Task -
Once the line containing "Open chrome console." has been printed, stop; print every line before it exactly, starting at the top of the material below.

:::::

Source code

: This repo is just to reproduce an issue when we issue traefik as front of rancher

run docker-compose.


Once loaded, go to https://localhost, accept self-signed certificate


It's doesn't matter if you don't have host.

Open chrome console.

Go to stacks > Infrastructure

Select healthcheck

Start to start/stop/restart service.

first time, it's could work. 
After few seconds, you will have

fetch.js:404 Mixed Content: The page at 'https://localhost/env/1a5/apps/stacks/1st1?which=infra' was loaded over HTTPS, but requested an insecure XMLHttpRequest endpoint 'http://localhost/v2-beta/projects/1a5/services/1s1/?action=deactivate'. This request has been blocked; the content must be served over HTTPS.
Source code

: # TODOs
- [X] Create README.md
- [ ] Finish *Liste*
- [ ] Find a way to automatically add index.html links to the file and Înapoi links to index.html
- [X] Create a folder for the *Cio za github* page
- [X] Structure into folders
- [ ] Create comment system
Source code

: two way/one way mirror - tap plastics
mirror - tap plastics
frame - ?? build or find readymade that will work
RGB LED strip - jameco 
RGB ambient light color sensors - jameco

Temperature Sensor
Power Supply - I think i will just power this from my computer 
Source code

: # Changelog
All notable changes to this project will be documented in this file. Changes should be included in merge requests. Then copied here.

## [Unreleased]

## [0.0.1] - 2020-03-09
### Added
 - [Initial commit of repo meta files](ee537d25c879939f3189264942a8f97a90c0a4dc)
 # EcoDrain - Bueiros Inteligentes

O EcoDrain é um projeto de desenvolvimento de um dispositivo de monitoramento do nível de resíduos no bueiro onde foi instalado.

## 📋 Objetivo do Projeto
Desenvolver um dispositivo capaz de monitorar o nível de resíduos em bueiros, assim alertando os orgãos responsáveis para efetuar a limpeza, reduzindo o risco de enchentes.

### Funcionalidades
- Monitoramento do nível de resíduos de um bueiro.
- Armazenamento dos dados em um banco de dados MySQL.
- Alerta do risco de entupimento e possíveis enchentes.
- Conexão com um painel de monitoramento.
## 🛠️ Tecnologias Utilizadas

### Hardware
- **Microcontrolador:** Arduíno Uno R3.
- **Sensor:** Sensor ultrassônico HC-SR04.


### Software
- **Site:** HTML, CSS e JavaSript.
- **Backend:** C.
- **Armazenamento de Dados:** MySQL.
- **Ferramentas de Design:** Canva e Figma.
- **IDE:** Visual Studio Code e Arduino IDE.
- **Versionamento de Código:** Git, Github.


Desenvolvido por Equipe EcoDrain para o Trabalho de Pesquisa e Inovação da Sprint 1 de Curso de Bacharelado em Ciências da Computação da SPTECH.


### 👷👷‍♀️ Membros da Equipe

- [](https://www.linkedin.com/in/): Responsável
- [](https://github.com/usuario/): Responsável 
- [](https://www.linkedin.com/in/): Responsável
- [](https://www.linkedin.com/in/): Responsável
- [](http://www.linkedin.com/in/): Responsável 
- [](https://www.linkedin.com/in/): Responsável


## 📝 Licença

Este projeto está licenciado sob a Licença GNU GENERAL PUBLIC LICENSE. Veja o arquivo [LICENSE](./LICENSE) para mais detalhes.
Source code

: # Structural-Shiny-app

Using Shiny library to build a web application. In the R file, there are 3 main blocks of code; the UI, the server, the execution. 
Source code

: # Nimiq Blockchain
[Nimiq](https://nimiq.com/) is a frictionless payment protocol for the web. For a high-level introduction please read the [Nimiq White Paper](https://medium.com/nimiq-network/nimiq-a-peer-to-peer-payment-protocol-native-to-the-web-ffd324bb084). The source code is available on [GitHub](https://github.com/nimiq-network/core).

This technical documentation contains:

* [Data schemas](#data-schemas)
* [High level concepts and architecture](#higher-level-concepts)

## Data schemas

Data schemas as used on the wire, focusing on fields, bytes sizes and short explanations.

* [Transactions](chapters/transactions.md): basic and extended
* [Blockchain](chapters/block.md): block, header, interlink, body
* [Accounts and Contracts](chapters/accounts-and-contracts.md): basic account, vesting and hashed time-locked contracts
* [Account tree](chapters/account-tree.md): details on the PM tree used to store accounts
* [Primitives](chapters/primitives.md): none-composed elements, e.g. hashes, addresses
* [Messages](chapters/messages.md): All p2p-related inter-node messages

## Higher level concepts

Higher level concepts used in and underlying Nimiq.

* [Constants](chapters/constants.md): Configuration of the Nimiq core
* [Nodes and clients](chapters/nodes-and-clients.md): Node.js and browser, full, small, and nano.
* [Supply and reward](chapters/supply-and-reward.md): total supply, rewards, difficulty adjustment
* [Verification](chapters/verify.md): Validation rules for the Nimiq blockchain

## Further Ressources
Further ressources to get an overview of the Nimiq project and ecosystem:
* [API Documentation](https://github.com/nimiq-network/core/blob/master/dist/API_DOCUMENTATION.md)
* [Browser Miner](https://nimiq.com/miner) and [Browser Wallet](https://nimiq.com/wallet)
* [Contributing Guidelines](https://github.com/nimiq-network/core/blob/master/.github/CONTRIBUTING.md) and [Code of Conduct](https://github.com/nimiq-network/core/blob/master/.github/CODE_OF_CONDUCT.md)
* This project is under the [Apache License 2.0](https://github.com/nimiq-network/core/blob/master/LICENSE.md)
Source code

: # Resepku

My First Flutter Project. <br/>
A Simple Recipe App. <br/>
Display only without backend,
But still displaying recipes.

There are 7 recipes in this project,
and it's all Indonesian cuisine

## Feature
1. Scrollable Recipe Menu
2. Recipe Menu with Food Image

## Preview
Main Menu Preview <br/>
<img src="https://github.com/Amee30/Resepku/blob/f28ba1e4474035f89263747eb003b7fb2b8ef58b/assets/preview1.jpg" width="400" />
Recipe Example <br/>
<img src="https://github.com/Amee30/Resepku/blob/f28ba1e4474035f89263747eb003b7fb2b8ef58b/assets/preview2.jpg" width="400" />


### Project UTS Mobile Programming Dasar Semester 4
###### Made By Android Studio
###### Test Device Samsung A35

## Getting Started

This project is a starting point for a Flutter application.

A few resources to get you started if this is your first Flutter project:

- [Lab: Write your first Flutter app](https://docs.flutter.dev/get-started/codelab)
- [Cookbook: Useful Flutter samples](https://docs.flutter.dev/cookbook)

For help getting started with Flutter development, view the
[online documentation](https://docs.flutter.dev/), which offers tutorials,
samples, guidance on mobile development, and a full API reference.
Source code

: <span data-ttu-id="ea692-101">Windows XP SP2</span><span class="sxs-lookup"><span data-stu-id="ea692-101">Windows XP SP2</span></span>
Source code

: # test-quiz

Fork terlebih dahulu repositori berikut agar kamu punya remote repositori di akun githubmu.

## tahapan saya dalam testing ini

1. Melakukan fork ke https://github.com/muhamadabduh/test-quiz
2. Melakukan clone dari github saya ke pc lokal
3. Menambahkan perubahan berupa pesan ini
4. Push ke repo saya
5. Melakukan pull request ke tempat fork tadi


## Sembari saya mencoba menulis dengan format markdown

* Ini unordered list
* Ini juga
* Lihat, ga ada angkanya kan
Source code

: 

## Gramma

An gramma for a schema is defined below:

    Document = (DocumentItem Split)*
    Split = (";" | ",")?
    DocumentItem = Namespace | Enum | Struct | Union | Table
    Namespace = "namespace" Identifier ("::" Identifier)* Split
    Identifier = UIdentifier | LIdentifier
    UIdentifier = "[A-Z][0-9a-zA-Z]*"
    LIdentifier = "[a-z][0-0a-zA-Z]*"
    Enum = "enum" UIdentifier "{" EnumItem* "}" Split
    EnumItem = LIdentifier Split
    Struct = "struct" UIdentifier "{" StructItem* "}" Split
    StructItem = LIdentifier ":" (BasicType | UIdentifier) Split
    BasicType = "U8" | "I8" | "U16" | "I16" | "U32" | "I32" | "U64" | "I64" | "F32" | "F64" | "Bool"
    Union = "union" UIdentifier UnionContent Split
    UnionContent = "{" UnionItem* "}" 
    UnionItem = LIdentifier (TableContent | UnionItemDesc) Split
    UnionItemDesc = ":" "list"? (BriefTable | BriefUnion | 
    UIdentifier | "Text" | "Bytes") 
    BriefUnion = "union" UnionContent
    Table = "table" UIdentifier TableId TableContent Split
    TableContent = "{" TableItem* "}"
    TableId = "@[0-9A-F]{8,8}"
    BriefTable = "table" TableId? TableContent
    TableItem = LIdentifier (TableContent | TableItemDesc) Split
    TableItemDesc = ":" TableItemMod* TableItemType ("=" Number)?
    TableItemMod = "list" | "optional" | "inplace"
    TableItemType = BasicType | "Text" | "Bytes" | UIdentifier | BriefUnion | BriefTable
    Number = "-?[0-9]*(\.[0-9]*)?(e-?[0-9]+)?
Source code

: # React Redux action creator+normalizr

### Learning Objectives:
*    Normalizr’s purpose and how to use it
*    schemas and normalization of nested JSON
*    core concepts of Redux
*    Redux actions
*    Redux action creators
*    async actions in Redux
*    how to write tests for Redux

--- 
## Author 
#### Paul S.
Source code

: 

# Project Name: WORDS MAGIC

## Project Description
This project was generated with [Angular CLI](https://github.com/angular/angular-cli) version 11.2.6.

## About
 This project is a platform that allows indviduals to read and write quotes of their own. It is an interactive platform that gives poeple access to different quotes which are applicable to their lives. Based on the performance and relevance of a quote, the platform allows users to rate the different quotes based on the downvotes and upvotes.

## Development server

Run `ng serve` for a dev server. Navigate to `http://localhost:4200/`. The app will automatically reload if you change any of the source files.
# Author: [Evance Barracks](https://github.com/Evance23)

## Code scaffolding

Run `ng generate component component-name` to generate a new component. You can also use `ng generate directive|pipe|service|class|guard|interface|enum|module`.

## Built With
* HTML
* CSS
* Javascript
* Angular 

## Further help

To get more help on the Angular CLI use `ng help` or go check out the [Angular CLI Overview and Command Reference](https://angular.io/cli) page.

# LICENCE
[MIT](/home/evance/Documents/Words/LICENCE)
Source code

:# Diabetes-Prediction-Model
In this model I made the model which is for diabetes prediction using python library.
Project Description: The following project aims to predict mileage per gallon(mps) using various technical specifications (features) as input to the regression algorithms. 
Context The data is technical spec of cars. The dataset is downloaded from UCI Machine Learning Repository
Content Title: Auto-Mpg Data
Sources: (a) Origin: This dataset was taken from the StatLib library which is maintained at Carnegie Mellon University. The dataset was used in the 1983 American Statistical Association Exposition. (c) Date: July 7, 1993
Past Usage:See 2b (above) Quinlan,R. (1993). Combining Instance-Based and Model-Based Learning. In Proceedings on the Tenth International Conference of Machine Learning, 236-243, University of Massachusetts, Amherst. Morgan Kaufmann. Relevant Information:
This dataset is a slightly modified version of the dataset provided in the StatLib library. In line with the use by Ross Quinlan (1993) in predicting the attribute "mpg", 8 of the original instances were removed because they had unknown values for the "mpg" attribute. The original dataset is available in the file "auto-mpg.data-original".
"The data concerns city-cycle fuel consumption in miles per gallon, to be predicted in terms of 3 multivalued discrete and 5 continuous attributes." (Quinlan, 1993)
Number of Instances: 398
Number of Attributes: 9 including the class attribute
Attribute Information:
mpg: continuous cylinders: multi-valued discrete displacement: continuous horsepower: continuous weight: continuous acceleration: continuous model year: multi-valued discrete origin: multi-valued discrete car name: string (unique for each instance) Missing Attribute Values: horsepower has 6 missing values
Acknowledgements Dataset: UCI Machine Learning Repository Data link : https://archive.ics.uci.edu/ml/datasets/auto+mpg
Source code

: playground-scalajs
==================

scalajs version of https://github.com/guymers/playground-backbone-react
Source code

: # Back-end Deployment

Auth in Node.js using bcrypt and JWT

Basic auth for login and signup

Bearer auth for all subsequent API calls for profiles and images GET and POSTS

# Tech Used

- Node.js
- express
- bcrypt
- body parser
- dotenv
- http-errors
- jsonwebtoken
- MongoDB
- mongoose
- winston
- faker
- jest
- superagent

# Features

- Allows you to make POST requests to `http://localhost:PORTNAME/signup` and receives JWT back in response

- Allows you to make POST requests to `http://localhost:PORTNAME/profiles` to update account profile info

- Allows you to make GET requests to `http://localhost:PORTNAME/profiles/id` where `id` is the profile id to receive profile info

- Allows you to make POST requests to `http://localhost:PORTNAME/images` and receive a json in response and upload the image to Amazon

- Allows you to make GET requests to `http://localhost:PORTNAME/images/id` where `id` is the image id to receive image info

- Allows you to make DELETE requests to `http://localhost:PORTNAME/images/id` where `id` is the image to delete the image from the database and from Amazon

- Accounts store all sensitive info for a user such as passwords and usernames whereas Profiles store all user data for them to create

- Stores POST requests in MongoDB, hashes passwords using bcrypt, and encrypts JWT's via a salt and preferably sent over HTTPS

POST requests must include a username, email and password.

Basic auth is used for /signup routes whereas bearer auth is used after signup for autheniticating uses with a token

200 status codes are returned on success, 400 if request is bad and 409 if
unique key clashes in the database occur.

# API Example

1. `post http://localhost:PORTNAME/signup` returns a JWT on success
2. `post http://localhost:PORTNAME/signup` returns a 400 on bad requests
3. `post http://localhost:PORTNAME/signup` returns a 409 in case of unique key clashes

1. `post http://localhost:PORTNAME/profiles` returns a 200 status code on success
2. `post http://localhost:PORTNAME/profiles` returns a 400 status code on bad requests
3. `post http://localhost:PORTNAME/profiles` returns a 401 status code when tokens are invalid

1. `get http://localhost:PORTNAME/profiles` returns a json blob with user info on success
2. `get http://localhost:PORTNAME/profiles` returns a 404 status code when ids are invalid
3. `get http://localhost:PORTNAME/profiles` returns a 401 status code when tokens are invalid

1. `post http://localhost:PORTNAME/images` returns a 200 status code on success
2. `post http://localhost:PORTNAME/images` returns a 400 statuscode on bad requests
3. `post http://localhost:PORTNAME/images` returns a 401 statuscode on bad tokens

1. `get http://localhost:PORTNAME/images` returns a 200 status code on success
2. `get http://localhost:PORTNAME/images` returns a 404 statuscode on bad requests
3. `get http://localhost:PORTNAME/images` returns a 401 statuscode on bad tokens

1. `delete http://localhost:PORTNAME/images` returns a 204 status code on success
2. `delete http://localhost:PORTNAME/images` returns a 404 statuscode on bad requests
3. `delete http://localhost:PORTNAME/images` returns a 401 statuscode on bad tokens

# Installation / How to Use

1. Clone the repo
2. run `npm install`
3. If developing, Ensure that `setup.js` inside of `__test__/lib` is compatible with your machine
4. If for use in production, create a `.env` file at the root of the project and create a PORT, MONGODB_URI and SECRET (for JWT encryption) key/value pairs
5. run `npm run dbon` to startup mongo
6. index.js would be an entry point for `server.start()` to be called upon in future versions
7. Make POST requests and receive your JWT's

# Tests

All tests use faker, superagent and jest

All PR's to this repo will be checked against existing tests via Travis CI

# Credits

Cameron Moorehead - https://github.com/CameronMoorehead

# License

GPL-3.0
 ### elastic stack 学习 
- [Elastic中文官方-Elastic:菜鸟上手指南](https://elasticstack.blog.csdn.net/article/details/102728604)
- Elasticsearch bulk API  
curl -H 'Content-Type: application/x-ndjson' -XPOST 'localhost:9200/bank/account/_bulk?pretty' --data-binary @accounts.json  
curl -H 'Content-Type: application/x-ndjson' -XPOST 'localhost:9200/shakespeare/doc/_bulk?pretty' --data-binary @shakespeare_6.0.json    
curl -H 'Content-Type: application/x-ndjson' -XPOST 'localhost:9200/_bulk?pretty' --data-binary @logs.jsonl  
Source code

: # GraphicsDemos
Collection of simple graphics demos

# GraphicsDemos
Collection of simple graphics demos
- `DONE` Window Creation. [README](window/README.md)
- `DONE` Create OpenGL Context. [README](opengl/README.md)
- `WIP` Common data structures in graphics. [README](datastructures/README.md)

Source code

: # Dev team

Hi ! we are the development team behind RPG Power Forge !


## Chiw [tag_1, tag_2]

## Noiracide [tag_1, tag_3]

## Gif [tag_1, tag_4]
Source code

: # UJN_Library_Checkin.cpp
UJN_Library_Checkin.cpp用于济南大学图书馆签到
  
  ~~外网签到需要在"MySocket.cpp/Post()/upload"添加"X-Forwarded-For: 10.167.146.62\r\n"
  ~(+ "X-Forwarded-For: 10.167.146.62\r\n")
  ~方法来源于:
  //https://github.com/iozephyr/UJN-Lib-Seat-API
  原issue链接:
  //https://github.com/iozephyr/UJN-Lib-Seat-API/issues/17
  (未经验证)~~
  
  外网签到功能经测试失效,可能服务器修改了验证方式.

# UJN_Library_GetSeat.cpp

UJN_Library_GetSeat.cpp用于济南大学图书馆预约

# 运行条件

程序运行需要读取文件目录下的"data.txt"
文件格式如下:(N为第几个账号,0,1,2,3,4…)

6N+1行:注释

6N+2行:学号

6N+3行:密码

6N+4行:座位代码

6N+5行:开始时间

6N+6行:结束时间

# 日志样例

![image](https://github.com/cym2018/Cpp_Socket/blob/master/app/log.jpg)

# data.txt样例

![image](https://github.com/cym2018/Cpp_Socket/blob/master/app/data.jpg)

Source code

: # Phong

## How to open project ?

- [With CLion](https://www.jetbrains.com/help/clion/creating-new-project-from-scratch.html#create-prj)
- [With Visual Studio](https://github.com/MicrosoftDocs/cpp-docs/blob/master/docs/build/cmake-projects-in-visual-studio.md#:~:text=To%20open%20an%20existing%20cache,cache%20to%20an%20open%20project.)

:::::

Answer below -
Source code

: This repo is just to reproduce an issue when we issue traefik as front of rancher

run docker-compose.


Once loaded, go to https://localhost, accept self-signed certificate


It's doesn't matter if you don't have host.

Open chrome console.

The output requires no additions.